Yes, you must be. After all, you've spent a lot of your life training to be in that 'frat' that most people use that time to get to party, make decent money, have families, go to barbecues, have threesomes, oh wait... that was a little much.

in regard to the iron deficiency, just worried that something uglier was hiding under the 'nutritional' label the lab gave it. it's stung me more than once when i wasn't looking. and i wasn't kidding about the pee--just ask them how it is in the am after a long night of mild hypoxia/sleeping. might save you an expensive test.

I, having never treated iron deficiency the right way before, didn't know that RDW goes up after treatment of the iron deficiency. Up until now I've just followed the advice of my supervising FMG and gave anyone with a low hemoglobin regardless of other studies iron and forgot about them. This time I did it myself and had them come back to retest to ensure it was really right and working, and admittingly mostly because I didn't think the pt would take the iron due to GI intolerance.

Anyway, thank you for your expertise and opinion.

tum
05-24-2007, 03:26 PM
reticulocytes, which are newly minted and slightly immature RBCs, are larger than their older counterparts. RDW is basically a measure of 'standard deviation' in a smear.

the way i was taught how to look at it is that if the average life cycle of a rbc is about 120 days, every 4 months each RBC needs to be regenerated anew. this is why a normal retic count is around 1/120th, or 0.8 -- it's simple math, just based on the normal life cycle of an RBC. that's why you need all of the Hb lab values, not just an RDW, to really get how a patient's marrow is responding to your treatment.

if RBCs are being chewed up quickly (ie. a hemoglobinopathy or a hemolytic anemia), the retic needs to go up to match the accelerated loss of RBCs. the other situation where this occurs is when a patient has a long standing nutritional deficiency (ie. chronic blood loss in a reproductive age woman) and has her nutrients replaced, the bone marrow gets a little surge of production from the new influx of iron (which is needed for the heme component of RBCs if i remember right). if all is well, the increase in RDW and retic should normalize as the new blood cells mature and your patient's body gets used to the appropriate level of nutrtion.

anyways, wasn't trying to demean you by calling you a 'murse' or anything campy like that. hope you got something from my response.. if not, just grab a beer and relax. usually works for me.

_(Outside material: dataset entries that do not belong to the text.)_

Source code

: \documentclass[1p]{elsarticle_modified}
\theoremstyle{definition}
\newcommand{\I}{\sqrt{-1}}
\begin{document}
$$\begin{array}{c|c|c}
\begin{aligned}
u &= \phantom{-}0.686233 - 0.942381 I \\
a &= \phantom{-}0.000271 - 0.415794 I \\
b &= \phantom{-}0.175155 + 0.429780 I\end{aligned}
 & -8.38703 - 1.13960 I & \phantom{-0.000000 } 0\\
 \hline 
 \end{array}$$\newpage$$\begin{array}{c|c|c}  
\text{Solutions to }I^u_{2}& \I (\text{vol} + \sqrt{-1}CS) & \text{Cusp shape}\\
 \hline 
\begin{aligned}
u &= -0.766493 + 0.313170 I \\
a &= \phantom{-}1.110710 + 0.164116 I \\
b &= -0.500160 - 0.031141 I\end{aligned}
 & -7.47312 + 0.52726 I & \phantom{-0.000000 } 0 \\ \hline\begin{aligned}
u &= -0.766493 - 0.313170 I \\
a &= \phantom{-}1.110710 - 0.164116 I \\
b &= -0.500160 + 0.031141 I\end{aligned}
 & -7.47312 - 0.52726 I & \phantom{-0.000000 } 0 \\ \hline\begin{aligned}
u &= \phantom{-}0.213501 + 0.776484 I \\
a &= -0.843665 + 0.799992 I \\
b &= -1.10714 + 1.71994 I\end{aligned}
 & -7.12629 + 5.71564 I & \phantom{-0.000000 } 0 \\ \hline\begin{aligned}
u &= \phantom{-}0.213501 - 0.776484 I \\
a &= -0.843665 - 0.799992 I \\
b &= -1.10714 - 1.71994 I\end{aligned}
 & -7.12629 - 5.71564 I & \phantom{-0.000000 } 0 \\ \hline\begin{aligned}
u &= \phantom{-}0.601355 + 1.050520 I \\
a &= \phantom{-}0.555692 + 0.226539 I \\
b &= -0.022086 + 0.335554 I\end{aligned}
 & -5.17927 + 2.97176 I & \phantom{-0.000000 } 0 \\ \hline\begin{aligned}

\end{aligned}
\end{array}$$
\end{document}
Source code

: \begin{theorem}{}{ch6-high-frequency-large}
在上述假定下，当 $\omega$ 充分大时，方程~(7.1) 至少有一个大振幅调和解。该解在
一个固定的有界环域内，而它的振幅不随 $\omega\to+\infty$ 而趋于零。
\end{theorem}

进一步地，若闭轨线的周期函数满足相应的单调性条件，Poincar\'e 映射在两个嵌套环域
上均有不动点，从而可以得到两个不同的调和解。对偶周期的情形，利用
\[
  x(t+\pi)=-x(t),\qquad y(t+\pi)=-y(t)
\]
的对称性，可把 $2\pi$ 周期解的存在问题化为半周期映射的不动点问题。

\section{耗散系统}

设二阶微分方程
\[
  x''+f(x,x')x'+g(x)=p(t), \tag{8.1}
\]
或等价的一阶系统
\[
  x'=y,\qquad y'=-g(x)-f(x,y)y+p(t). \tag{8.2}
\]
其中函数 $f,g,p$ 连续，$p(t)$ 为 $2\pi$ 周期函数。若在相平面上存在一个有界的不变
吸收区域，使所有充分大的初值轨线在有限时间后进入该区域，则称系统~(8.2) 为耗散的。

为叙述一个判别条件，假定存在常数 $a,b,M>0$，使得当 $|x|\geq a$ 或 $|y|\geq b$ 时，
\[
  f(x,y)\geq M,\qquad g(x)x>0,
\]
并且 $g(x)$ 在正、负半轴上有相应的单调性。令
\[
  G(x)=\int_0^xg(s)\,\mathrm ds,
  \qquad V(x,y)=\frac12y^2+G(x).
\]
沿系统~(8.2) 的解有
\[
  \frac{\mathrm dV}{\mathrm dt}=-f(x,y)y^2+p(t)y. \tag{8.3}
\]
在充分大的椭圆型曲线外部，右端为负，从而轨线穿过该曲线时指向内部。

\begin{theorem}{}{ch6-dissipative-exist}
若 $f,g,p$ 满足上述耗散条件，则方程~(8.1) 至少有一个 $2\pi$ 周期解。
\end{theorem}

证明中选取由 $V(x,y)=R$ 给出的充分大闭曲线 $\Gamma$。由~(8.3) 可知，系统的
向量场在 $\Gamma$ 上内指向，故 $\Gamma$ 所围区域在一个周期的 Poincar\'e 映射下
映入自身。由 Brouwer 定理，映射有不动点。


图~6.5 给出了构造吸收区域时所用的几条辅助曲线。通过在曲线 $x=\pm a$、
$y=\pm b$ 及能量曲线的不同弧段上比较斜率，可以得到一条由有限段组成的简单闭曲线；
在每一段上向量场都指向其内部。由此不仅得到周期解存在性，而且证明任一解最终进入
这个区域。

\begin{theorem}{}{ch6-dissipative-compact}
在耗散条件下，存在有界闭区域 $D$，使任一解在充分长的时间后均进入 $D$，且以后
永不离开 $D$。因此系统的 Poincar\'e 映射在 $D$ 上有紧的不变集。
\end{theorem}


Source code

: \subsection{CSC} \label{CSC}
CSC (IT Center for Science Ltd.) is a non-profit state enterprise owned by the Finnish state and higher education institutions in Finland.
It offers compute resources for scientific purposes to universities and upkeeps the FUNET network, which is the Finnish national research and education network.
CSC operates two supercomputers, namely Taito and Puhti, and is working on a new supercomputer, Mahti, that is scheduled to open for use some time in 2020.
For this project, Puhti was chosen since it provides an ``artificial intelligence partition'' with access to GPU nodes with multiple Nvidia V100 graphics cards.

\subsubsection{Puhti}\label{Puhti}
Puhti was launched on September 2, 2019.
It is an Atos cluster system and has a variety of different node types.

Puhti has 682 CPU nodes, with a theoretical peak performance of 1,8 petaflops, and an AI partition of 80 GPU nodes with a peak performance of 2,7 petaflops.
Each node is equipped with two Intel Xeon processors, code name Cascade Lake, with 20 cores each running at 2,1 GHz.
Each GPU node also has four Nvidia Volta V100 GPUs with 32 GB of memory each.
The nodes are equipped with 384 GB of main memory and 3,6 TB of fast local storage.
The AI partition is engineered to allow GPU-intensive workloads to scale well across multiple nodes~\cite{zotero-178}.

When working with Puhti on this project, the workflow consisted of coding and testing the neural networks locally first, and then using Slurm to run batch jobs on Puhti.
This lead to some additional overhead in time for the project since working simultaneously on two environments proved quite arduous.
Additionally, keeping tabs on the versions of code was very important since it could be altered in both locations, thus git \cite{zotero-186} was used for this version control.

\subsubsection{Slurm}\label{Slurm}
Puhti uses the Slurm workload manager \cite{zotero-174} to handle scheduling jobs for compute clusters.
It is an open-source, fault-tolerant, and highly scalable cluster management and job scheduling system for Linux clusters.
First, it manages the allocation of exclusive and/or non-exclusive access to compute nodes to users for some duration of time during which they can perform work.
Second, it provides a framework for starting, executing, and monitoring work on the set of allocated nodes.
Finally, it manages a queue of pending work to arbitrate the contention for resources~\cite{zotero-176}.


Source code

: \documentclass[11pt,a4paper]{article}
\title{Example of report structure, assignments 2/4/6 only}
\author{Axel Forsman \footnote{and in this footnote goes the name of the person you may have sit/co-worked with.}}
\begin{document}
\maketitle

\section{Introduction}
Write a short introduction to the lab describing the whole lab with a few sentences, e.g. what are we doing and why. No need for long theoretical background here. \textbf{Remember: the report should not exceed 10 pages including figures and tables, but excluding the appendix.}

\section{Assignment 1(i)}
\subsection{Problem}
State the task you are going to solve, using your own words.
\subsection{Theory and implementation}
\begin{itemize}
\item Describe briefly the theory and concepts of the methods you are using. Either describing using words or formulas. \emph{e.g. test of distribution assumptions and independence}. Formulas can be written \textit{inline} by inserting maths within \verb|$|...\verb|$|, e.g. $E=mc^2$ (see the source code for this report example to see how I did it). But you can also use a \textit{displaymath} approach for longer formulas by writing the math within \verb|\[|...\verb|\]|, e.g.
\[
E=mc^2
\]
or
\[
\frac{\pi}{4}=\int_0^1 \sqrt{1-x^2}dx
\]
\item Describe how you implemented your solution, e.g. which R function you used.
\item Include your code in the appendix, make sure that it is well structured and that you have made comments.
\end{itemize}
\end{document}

by the way, have never been to rural america, but thanks for assuming.

Adcadet
05-24-2007, 08:52 PM
In about a month the RDW of this forum will again spike up, as all of us newly minted, slightly immature folks will pop into circulation. I just hope the spleen treats me well and doesn't take a bit out of me! So grab a beer and relax for the next month while you still can.

Adcadet
05-24-2007, 09:02 PM
So, we're all convinced that an abnormally high RDW can be a tip off that something's wrong, right? (Tum at least?) Reminds me of a lesson from my non-parametric statistics days that for some reason seems difficult to convey to others. I think there's a pretty cool parallel between an increased RDW (which is a variance measure, afterall) with using a difference in variance (SD, SEM, etc) to prove that one group (like an intervention group) is different from the other (say, the control group). In some ways, a change in variance can be a more powerful indicator of biologic significance than a change in mean - perhaps not all in the intervention group were "responders," a shocking idea but one nontheless that seems to be biologically rational.